#### [TO DO]
All of the data below is to be copied again without changes.
+++ RAW DATA +++
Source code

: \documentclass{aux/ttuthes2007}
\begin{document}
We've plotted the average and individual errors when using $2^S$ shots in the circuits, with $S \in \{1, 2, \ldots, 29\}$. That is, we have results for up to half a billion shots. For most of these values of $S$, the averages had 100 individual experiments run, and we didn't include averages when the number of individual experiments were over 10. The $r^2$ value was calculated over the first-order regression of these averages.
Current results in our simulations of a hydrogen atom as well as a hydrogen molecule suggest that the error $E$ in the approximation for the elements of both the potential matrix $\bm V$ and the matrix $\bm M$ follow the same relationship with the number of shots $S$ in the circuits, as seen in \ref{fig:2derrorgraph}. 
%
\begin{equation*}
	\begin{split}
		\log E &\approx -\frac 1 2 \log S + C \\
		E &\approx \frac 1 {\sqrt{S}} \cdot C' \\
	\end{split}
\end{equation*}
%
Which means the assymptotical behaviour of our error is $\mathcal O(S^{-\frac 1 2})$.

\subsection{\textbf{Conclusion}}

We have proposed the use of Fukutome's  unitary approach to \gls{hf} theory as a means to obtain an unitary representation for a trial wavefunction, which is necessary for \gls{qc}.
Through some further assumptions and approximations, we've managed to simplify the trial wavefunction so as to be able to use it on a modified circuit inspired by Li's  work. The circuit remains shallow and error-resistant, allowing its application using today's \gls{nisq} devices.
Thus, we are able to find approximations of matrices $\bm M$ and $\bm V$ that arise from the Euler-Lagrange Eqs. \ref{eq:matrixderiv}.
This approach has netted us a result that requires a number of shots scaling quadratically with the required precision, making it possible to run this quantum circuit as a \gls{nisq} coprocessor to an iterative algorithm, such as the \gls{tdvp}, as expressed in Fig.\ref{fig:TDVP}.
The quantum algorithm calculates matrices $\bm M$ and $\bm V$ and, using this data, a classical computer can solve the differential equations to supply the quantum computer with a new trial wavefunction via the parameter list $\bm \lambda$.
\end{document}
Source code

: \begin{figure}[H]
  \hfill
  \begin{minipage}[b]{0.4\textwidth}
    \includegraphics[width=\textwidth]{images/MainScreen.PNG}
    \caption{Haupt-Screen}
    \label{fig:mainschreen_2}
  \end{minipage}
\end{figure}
+++
#### [TASK SOLUTION]
Source code

: \documentclass{aux/ttuthes2007}
\begin{document}
We've plotted the average and individual errors when using $2^S$ shots in the circuits, with $S \in \{1, 2, \ldots, 29\}$. That is, we have results for up to half a billion shots. For most of these values of $S$, the averages had 100 individual experiments run, and we didn't include averages when the number of individual experiments were over 10. The $r^2$ value was calculated over the first-order regression of these averages.
Current results in our simulations of a hydrogen atom as well as a hydrogen molecule suggest that the error $E$ in the approximation for the elements of both the potential matrix $\bm V$ and the matrix $\bm M$ follow the same relationship with the number of shots $S$ in the circuits, as seen in \ref{fig:2derrorgraph}. 
%
\begin{equation*}
	\begin{split}
		\log E &\approx -\frac 1 2 \log S + C \\
		E &\approx \frac 1 {\sqrt{S}} \cdot C' \\
	\end{split}
\end{equation*}
%
Which means the assymptotical behaviour of our error is $\mathcal O(S^{-\frac 1 2})$.

\subsection{\textbf{Conclusion}}

We have proposed the use of Fukutome's  unitary approach to \gls{hf} theory as a means to obtain an unitary representation for a trial wavefunction, which is necessary for \gls{qc}.
Through some further assumptions and approximations, we've managed to simplify the trial wavefunction so as to be able to use it on a modified circuit inspired by Li's  work. The circuit remains shallow and error-resistant, allowing its application using today's \gls{nisq} devices.
Thus, we are able to find approximations of matrices $\bm M$ and $\bm V$ that arise from the Euler-Lagrange Eqs. \ref{eq:matrixderiv}.
This approach has netted us a result that requires a number of shots scaling quadratically with the required precision, making it possible to run this quantum circuit as a \gls{nisq} coprocessor to an iterative algorithm, such as the \gls{tdvp}, as expressed in Fig.\ref{fig:TDVP}.
The quantum algorithm calculates matrices $\bm M$ and $\bm V$ and, using this data, a classical computer can solve the differential equations to supply the quantum computer with a new trial wavefunction via the parameter list $\bm \lambda$.
\end{document}
Source code

: \begin{figure}[H]
  \hfill
  \begin{minipage}[b]{0.4\textwidth}
    \includegraphics[width=\textwidth]{images/MainScreen.PNG}
    \caption{Haupt-Screen}
    \label{fig:mainschreen_2}
  \end{minipage}
\end{figure}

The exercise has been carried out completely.